[What to do]: Taking the entries below, transcribe only the lines starting with the one with "как номера соседних вершин." and going on through the one with "1. JavaScript é", exactly as written, without the pictures.

----- Provided records -----

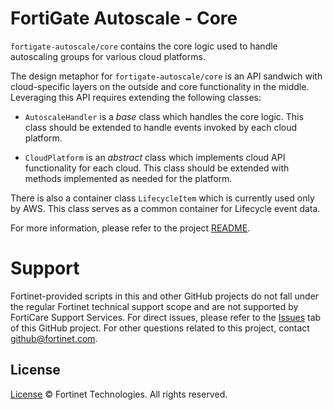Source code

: # FortiGate Autoscale - Core

`fortigate-autoscale/core` contains the core logic used to handle autoscaling groups for various cloud platforms.

The design metaphor for `fortigate-autoscale/core` is an API sandwich with cloud-specific layers on the outside and core functionality in the middle. Leveraging this API requires extending the following classes:

* `AutoscaleHandler` is a _base_ class which handles the core logic. This class should be extended to handle events invoked by each cloud platform.

* `CloudPlatform` is an _abstract_ class which implements cloud API functionality for each cloud. This class should be extended with methods implemented as needed for the platform.

There is also a container class `LifecycleItem` which is currently used only by AWS. This class serves as a common container for Lifecycle event data.

For more information, please refer to the project [README](https://github.com/fortinet/fortigate-autoscale/blob/main/README.md).

# Support
Fortinet-provided scripts in this and other GitHub projects do not fall under the regular Fortinet technical support scope and are not supported by FortiCare Support Services.
For direct issues, please refer to the [Issues](https://github.com/fortinet/fortigate-autoscale/issues) tab of this GitHub project.
For other questions related to this project, contact [github@fortinet.com](mailto:github@fortinet.com).

## License
[License](https://github.com/fortinet/fortigate-autoscale/blob/master/LICENSE) © Fortinet Technologies. All rights reserved.

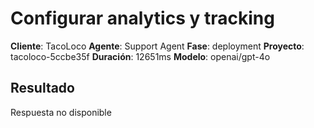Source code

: # Configurar analytics y tracking

**Cliente**: TacoLoco
**Agente**: Support Agent
**Fase**: deployment
**Proyecto**: tacoloco-5ccbe35f
**Duración**: 12651ms
**Modelo**: openai/gpt-4o

## Resultado

Respuesta no disponible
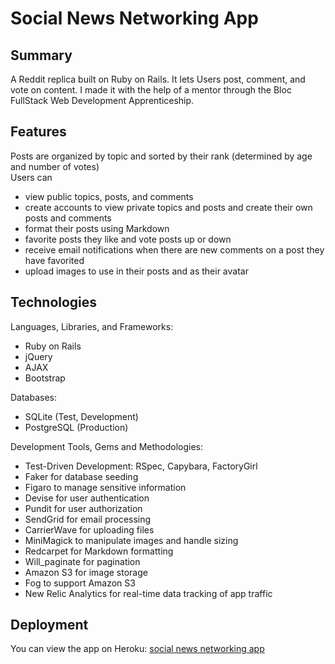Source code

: # Social News Networking App

## Summary    
A Reddit replica built on Ruby on Rails. It lets Users post, comment, and vote on content.
I made it with the help of a mentor through the Bloc FullStack Web Development Apprenticeship.  

## Features
Posts are organized by topic and sorted by their rank (determined by age and number of votes)   
Users can       
* view public topics, posts, and comments       
* create accounts to view private topics and posts and create their own posts and comments       
* format their posts using Markdown      
* favorite posts they like and vote posts up or down       
* receive email notifications when there are new comments on a post they have favorited        
* upload images to use in their posts and as their avatar       
      

## Technologies    
Languages, Libraries, and Frameworks:    
* Ruby on Rails
* jQuery
* AJAX
* Bootstrap   

Databases: 
* SQLite (Test, Development)
* PostgreSQL (Production)   

Development Tools, Gems and Methodologies:       
* Test-Driven Development: RSpec, Capybara, FactoryGirl        
* Faker for database seeding        
* Figaro to manage sensitive information        
* Devise for user authentication        
* Pundit for user authorization        
* SendGrid for email processing       
* CarrierWave for uploading files       
* MiniMagick to manipulate images and handle sizing       
* Redcarpet for Markdown formatting       
* Will_paginate for pagination       
* Amazon S3 for image storage       
* Fog to support Amazon S3    
* New Relic Analytics for real-time data tracking of app traffic   
    
## Deployment    
You can view the app on Heroku: [social news networking app](https://social-news-networking.herokuapp.com/)


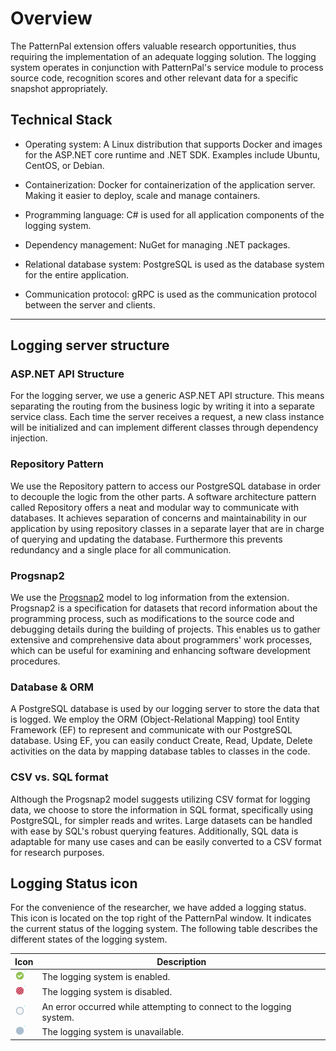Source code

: # Overview

The PatternPal extension offers valuable research opportunities, thus
requiring the implementation of an adequate logging solution. The
logging system operates in conjunction with PatternPal's service module
to process source code, recognition scores and other relevant data for a
specific snapshot appropriately.

## Technical Stack

- Operating system: A Linux distribution that supports Docker and
images for the ASP.NET core runtime and .NET SDK. Examples include
Ubuntu, CentOS, or Debian.

- Containerization: Docker for containerization of the application
server. Making it easier to deploy, scale and manage containers.

- Programming language: C# is used for all application components
of the logging system.

- Dependency management: NuGet for managing .NET packages.

- Relational database system: PostgreSQL is used as the database
system for the entire application.

- Communication protocol: gRPC is used as the communication protocol
between the server and clients.

---

## Logging server structure

### ASP.NET API Structure

For the logging server, we use a generic ASP.NET API structure. This
means separating the routing from the business logic by writing it into
a separate service class. Each time the server receives a request, a new
class instance will be initialized and can implement different classes
through dependency injection.

### Repository Pattern

We use the Repository pattern to access our PostgreSQL database in order
to decouple the logic from the other parts. A software architecture
pattern called Repository offers a neat and modular way to communicate
with databases. It achieves separation of concerns and maintainability
in our application by using repository classes in a separate layer that
are in charge of querying and updating the database. Furthermore this
prevents redundancy and a single place for all communication.

### Progsnap2

We use the [Progsnap2](https://cssplice.github.io/progsnap2/) model to log information from the extension.
Progsnap2 is a specification for datasets that record information about
the programming process, such as modifications to the source code and
debugging details during the building of projects. This enables us to
gather extensive and comprehensive data about programmers' work
processes, which can be useful for examining and enhancing software
development procedures.

### Database & ORM

A PostgreSQL database is used by our logging server to store the data
that is logged. We employ the ORM (Object-Relational Mapping) tool
Entity Framework (EF) to represent and communicate with our PostgreSQL
database. Using EF, you can easily conduct Create, Read, Update, Delete
activities on the data by mapping database tables to classes in the
code.

### CSV vs. SQL format

Although the Progsnap2 model suggests utilizing CSV format for logging
data, we choose to store the information in SQL format, specifically
using PostgreSQL, for simpler reads and writes. Large datasets can be
handled with ease by SQL's robust querying features. Additionally, SQL
data is adaptable for many use cases and can be easily converted to a
CSV format for research purposes.

## Logging Status icon

For the convenience of the researcher, we have added a logging status. This icon is located on the top right of the PatternPal window. It indicates the current status of the logging system. The following table describes the different states of the logging system.

| Icon | Description |
| --- | --- |
| ![Logging Status Icon](../../../images/OnlineStatusAvailable.png) | The logging system is enabled. |
| ![Logging Status Icon](../../../images/OnlineStatusNoLog.png) | The logging system is disabled. |
| ![Logging Status Icon](../../../images/OnlineStatusError.png) | An error occurred while attempting to connect to the logging system. |
| ![Logging Status Icon](../../../images/OnlineStatusOffline.png) | The logging system is unavailable. |
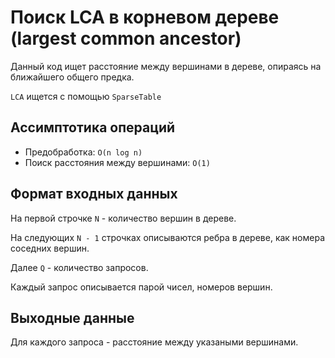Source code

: # Поиск LCA в корневом дереве (largest common ancestor)

Данный код ищет расстояние между вершинами в дереве, опираясь на
ближайшего общего предка.

`LCA` ищется с помощью `SparseTable`

## Ассимптотика операций

* Предобработка: `O(n log n)`
* Поиск расстояния между вершинами: `O(1)`

## Формат входных данных

На первой строчке `N` - количество вершин в дереве.

На следующих `N - 1` строчках описываются ребра в дереве,
как номера соседних вершин.

Далее `Q` - количество запросов.

Каждый запрос описывается парой чисел, номеров вершин.

## Выходные данные

Для каждого запроса - расстояние между указаными вершинами.
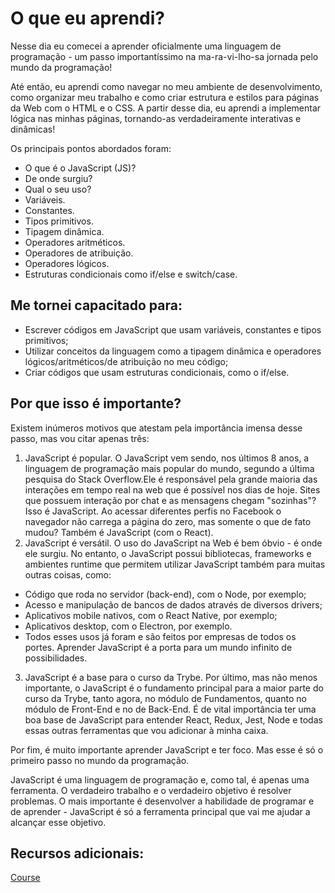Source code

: # O que eu aprendi?

Nesse dia eu comecei a aprender oficialmente uma linguagem de programação - um passo importantíssimo na ma-ra-vi-lho-sa jornada pelo mundo da programação!

Até então, eu aprendi como navegar no meu ambiente de desenvolvimento, como organizar meu trabalho e como criar estrutura e estilos para páginas da Web com o HTML e o CSS. A partir desse dia, eu aprendi a implementar lógica nas minhas páginas, tornando-as verdadeiramente interativas e dinâmicas!

Os principais pontos abordados foram:
- O que é o JavaScript (JS)?
- De onde surgiu?
- Qual o seu uso?
- Variáveis.
- Constantes.
- Tipos primitivos.
- Tipagem dinâmica.
- Operadores aritméticos.
- Operadores de atribuição.
- Operadores lógicos.
- Estruturas condicionais como if/else e switch/case.

## Me tornei capacitado para:

- Escrever códigos em JavaScript que usam variáveis, constantes e tipos primitivos;
- Utilizar conceitos da linguagem como a tipagem dinâmica e operadores lógicos/aritméticos/de atribuição no meu código;
- Criar códigos que usam estruturas condicionais, como o if/else.

## Por que isso é importante?

Existem inúmeros motivos que atestam pela importância imensa desse passo, mas vou citar apenas três:
1. JavaScript é popular. O JavaScript vem sendo, nos últimos 8 anos, a linguagem de programação mais popular do mundo, segundo a última pesquisa do Stack Overflow.Ele é responsável pela grande maioria das interações em tempo real na web que é possível nos dias de hoje. Sites que possuem interação por chat e as mensagens chegam "sozinhas"? Isso é JavaScript. Ao acessar diferentes perfis no Facebook o navegador não carrega a página do zero, mas somente o que de fato mudou? Também é JavaScript (com o React).
2. JavaScript é versátil. O uso do JavaScript na Web é bem óbvio - é onde ele surgiu. No entanto, o JavaScript possui bibliotecas, frameworks e ambientes runtime que permitem utilizar JavaScript também para muitas outras coisas, como:
  - Código que roda no servidor (back-end), com o Node, por exemplo;
  - Acesso e manipulação de bancos de dados através de diversos drivers;
  - Aplicativos mobile nativos, com o React Native, por exemplo;
  - Aplicativos desktop, com o Electron, por exemplo.
  - Todos esses usos já foram e são feitos por empresas de todos os portes. Aprender JavaScript é a porta para um mundo infinito de possibilidades.
3. JavaScript é a base para o curso da Trybe. Por último, mas não menos importante, o JavaScript é o fundamento principal para a maior parte do curso da Trybe, tanto agora, no módulo de Fundamentos, quanto no módulo de Front-End e no de Back-End. É de vital importância ter uma boa base de JavaScript para entender React, Redux, Jest, Node e todas essas outras ferramentas que vou adicionar à minha caixa.

Por fim, é muito importante aprender JavaScript e ter foco. Mas esse é só o primeiro passo no mundo da programação.

JavaScript é uma linguagem de programação e, como tal, é apenas uma ferramenta. O verdadeiro trabalho e o verdadeiro objetivo é resolver problemas. O mais importante é desenvolver a habilidade de programar e de aprender - JavaScript é só a ferramenta principal que vai me ajudar a alcançar esse objetivo.

## Recursos adicionais:

[Course](https://app.betrybe.com/course/fundamentals/introducao-a-javascript-e-logica-de-programacao/javascript-primeiros-passos/33d74e1e-05b9-4ce8-86e3-623c96afe64d/recursos-adicionais-opcional/c5b0d2b6-0193-4bfd-8a4e-00c2f36facfe?use_case=side_bar)
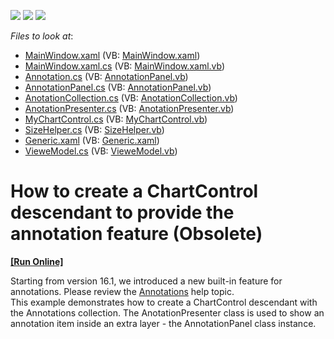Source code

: <!-- default badges list -->
![](https://img.shields.io/endpoint?url=https://codecentral.devexpress.com/api/v1/VersionRange/134061411/15.1.7%2B)
[![](https://img.shields.io/badge/Open_in_DevExpress_Support_Center-FF7200?style=flat-square&logo=DevExpress&logoColor=white)](https://supportcenter.devexpress.com/ticket/details/T302272)
[![](https://img.shields.io/badge/📖_How_to_use_DevExpress_Examples-e9f6fc?style=flat-square)](https://docs.devexpress.com/GeneralInformation/403183)
<!-- default badges end -->
<!-- default file list -->
*Files to look at*:

* [MainWindow.xaml](./CS/WpfApplication1/MainWindow.xaml) (VB: [MainWindow.xaml](./VB/WpfApplication1/MainWindow.xaml))
* [MainWindow.xaml.cs](./CS/WpfApplication1/MainWindow.xaml.cs) (VB: [MainWindow.xaml.vb](./VB/WpfApplication1/MainWindow.xaml.vb))
* [Annotation.cs](./CS/WpfApplication1/MyChartControl/Annotation.cs) (VB: [AnnotationPanel.vb](./VB/WpfApplication1/MyChartControl/AnnotationPanel.vb))
* [AnnotationPanel.cs](./CS/WpfApplication1/MyChartControl/AnnotationPanel.cs) (VB: [AnnotationPanel.vb](./VB/WpfApplication1/MyChartControl/AnnotationPanel.vb))
* [AnotationCollection.cs](./CS/WpfApplication1/MyChartControl/AnotationCollection.cs) (VB: [AnotationCollection.vb](./VB/WpfApplication1/MyChartControl/AnotationCollection.vb))
* [AnotationPresenter.cs](./CS/WpfApplication1/MyChartControl/AnotationPresenter.cs) (VB: [AnotationPresenter.vb](./VB/WpfApplication1/MyChartControl/AnotationPresenter.vb))
* [MyChartControl.cs](./CS/WpfApplication1/MyChartControl/MyChartControl.cs) (VB: [MyChartControl.vb](./VB/WpfApplication1/MyChartControl/MyChartControl.vb))
* [SizeHelper.cs](./CS/WpfApplication1/MyChartControl/SizeHelper.cs) (VB: [SizeHelper.vb](./VB/WpfApplication1/MyChartControl/SizeHelper.vb))
* [Generic.xaml](./CS/WpfApplication1/Themes/Generic.xaml) (VB: [Generic.xaml](./VB/WpfApplication1/Themes/Generic.xaml))
* [VieweModel.cs](./CS/WpfApplication1/VieweModel.cs) (VB: [VieweModel.vb](./VB/WpfApplication1/VieweModel.vb))
<!-- default file list end -->
# How to create a ChartControl descendant to provide the annotation feature (Obsolete) 
<!-- run online -->
**[[Run Online]](https://codecentral.devexpress.com/t302272)**
<!-- run online end -->


Starting from version 16.1, we introduced a new built-in feature for annotations. Please review the <a href="https://documentation.devexpress.com/#WPF/CustomDocument115898">Annotations</a> help topic.<br>This example demonstrates how to create a ChartControl descendant with the Annotations collection. The AnotationPresenter class is used to show an annotation item inside an extra layer - the AnnotationPanel class instance.

<br/>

-----

[Response below]:
как номера соседних вершин.

Далее `Q` - количество запросов.

Каждый запрос описывается парой чисел, номеров вершин.

## Выходные данные

Для каждого запроса - расстояние между указаными вершинами.
Source code

: # O que eu aprendi?

Nesse dia eu comecei a aprender oficialmente uma linguagem de programação - um passo importantíssimo na ma-ra-vi-lho-sa jornada pelo mundo da programação!

Até então, eu aprendi como navegar no meu ambiente de desenvolvimento, como organizar meu trabalho e como criar estrutura e estilos para páginas da Web com o HTML e o CSS. A partir desse dia, eu aprendi a implementar lógica nas minhas páginas, tornando-as verdadeiramente interativas e dinâmicas!

Os principais pontos abordados foram:
- O que é o JavaScript (JS)?
- De onde surgiu?
- Qual o seu uso?
- Variáveis.
- Constantes.
- Tipos primitivos.
- Tipagem dinâmica.
- Operadores aritméticos.
- Operadores de atribuição.
- Operadores lógicos.
- Estruturas condicionais como if/else e switch/case.

## Me tornei capacitado para:

- Escrever códigos em JavaScript que usam variáveis, constantes e tipos primitivos;
- Utilizar conceitos da linguagem como a tipagem dinâmica e operadores lógicos/aritméticos/de atribuição no meu código;
- Criar códigos que usam estruturas condicionais, como o if/else.

## Por que isso é importante?

Existem inúmeros motivos que atestam pela importância imensa desse passo, mas vou citar apenas três:
1. JavaScript é popular. O JavaScript vem sendo, nos últimos 8 anos, a linguagem de programação mais popular do mundo, segundo a última pesquisa do Stack Overflow.Ele é responsável pela grande maioria das interações em tempo real na web que é possível nos dias de hoje. Sites que possuem interação por chat e as mensagens chegam "sozinhas"? Isso é JavaScript. Ao acessar diferentes perfis no Facebook o navegador não carrega a página do zero, mas somente o que de fato mudou? Também é JavaScript (com o React).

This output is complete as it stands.